(Source texts of formatted documents)

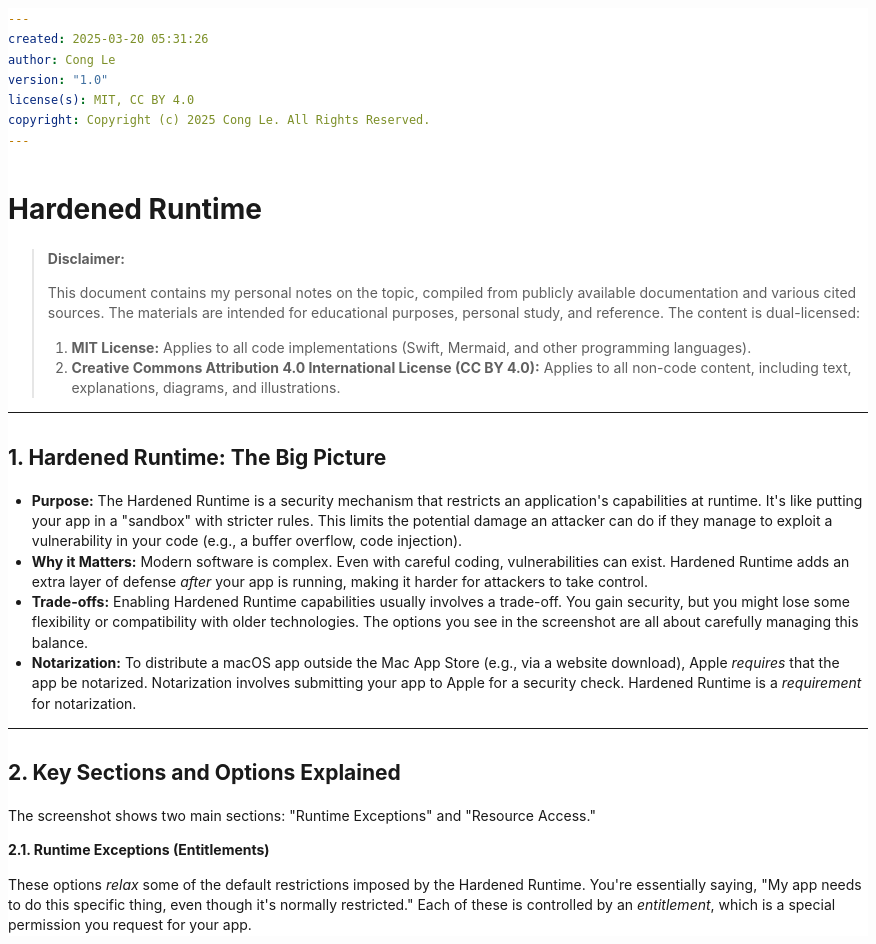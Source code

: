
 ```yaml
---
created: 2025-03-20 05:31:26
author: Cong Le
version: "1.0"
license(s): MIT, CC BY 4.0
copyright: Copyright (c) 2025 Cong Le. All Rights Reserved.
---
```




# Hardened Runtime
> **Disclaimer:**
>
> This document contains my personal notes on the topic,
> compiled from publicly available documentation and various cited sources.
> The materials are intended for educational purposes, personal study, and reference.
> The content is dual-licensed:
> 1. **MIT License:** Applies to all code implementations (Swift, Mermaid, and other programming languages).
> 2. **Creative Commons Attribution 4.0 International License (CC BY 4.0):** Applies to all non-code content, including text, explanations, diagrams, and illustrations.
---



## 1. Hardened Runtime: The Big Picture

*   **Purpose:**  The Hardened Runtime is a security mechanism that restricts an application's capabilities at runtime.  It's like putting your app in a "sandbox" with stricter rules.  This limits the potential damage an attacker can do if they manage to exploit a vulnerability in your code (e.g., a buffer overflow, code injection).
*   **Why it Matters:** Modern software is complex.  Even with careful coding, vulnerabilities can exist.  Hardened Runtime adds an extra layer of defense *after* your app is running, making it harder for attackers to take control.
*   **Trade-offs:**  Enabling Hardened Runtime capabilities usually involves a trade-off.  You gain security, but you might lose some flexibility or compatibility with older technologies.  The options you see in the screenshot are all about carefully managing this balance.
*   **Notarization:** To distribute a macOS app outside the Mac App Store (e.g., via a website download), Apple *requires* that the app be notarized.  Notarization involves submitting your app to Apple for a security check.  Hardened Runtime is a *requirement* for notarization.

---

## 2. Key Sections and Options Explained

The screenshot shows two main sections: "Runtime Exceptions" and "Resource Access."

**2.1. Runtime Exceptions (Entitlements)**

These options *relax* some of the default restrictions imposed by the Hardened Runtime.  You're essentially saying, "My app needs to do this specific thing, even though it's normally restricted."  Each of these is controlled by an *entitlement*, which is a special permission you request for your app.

==

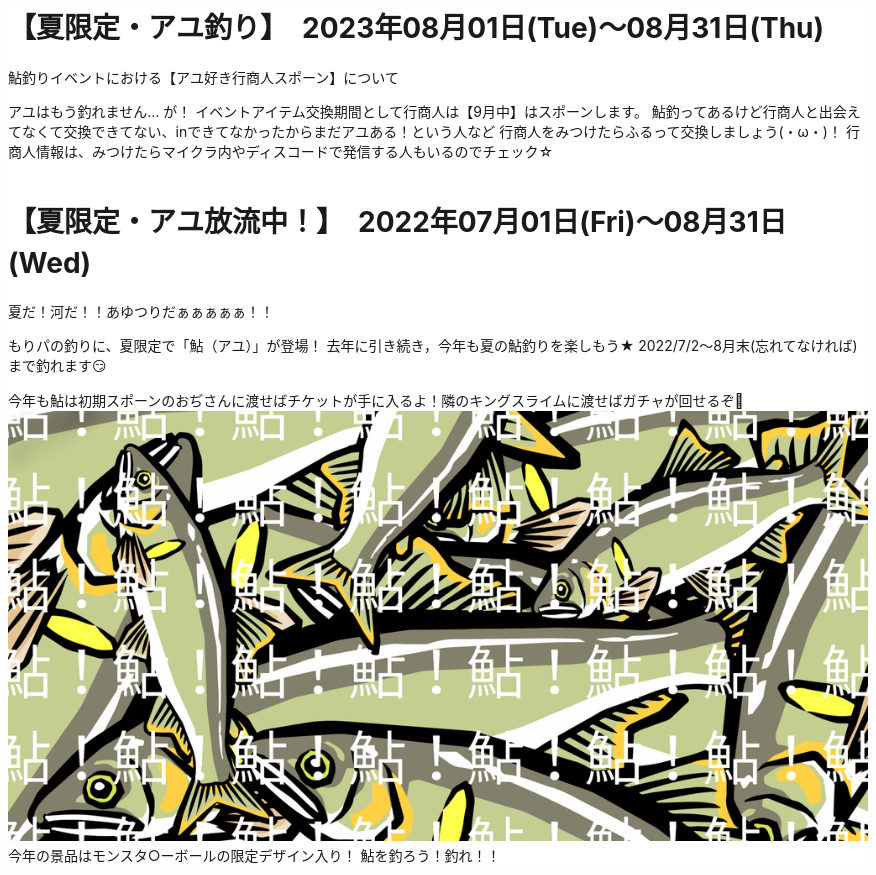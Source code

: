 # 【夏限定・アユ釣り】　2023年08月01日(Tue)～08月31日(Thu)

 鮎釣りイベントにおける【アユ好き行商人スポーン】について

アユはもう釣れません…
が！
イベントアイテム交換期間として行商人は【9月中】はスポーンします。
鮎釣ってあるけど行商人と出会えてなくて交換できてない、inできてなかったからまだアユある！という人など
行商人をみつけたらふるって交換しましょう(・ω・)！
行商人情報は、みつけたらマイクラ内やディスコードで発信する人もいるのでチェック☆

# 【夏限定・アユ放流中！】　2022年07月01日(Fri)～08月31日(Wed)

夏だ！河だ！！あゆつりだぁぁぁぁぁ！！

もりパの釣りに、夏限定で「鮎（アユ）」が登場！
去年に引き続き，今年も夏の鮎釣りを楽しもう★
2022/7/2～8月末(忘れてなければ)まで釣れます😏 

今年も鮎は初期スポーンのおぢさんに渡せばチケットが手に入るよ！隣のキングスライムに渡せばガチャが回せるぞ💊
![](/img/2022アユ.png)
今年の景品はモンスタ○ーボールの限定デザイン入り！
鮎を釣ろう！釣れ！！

Problem requirements: Show the lines from the data above that contain the string "content".

Solution below:
> The content is dual-licensed:
> 2. **Creative Commons Attribution 4.0 International License (CC BY 4.0):** Applies to all non-code content, including text, explanations, diagrams, and illustrations.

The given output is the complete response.